Sankararaman Abishek, Vikalo Haris, Baccelli François
Department of Electrical and Computer Engineering, The University of Texas at Austin, Austin, TX, USA.
Department of Mathematics, The University of Texas at Austin, Austin, TX, USA.
BMC Genomics. 2020 Sep 9;21(Suppl 9):586. doi: 10.1186/s12864-020-06935-x.
Haplotypes, the ordered lists of single nucleotide variations that distinguish chromosomal sequences from their homologous pairs, may reveal an individual's susceptibility to hereditary and complex diseases and affect how our bodies respond to therapeutic drugs. Reconstructing haplotypes of an individual from short sequencing reads is an NP-hard problem that becomes even more challenging in the case of polyploids. While increasing lengths of sequencing reads and insert sizes helps improve accuracy of reconstruction, it also exacerbates computational complexity of the haplotype assembly task. This has motivated the pursuit of algorithmic frameworks capable of accurate yet efficient assembly of haplotypes from high-throughput sequencing data.

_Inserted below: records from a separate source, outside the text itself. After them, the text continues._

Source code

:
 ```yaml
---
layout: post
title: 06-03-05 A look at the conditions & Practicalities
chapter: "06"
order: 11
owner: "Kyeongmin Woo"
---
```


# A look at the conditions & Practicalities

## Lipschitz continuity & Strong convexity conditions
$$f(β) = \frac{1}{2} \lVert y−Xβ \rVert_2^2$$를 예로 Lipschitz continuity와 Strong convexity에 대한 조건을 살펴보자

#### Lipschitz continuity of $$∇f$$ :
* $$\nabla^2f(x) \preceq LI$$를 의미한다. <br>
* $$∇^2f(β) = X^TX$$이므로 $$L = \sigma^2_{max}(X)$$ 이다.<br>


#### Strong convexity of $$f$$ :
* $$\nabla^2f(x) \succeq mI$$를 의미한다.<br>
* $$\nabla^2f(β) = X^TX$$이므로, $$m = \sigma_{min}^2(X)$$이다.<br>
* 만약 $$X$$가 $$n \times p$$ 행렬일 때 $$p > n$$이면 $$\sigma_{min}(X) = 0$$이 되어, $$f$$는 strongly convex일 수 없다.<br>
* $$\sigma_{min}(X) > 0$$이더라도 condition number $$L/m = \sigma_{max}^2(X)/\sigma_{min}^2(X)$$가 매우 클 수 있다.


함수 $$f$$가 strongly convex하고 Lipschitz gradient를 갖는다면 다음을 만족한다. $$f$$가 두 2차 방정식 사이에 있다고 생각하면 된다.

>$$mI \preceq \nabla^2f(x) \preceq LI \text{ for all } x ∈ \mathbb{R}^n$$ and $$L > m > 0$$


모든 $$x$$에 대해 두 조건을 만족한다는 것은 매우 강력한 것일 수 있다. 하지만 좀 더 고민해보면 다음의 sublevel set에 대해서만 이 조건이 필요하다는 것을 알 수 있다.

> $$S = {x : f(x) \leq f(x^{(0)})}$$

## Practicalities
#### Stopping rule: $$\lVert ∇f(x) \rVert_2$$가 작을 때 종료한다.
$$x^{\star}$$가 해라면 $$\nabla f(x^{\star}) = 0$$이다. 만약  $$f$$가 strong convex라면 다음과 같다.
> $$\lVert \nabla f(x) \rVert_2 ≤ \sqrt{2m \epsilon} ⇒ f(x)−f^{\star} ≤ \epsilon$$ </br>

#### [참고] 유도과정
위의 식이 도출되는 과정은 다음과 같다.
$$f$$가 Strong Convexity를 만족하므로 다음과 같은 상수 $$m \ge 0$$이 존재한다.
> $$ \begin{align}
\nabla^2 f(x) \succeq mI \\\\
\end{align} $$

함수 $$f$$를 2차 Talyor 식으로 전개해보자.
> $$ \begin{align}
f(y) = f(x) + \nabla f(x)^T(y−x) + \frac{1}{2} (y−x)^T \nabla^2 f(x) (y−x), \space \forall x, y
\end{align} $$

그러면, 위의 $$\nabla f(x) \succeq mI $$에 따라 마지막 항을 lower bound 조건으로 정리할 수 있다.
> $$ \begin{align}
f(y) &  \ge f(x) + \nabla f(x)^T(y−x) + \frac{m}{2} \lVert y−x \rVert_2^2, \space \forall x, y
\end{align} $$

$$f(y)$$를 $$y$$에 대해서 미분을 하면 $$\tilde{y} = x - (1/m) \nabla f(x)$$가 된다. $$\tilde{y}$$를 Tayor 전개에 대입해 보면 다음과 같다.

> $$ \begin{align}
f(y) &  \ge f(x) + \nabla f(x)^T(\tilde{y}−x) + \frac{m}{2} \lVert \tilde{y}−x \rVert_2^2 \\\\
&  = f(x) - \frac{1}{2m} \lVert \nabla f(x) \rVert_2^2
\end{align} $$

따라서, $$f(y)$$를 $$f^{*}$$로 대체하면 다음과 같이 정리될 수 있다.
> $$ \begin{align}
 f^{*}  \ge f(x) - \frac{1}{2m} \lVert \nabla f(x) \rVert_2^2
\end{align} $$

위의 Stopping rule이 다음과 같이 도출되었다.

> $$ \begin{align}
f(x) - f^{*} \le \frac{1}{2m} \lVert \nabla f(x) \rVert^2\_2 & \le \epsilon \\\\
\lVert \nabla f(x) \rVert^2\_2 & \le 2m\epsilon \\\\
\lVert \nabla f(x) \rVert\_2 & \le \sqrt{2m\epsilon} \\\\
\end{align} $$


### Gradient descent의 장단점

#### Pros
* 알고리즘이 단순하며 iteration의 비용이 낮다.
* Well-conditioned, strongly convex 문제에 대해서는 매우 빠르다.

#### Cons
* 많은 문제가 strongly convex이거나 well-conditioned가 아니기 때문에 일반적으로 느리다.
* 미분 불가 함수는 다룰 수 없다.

We propose a novel graphical representation of sequencing reads and pose the haplotype assembly problem as an instance of community detection on a spatial random graph. To this end, we construct a graph where each read is a node with an unknown community label associating the read with the haplotype it samples. Haplotype reconstruction can then be thought of as a two-step procedure: first, one recovers the community labels on the nodes (i.e., the reads), and then uses the estimated labels to assemble the haplotypes. Based on this observation, we propose ComHapDet - a novel assembly algorithm for diploid and ployploid haplotypes which allows both bialleleic and multi-allelic variants.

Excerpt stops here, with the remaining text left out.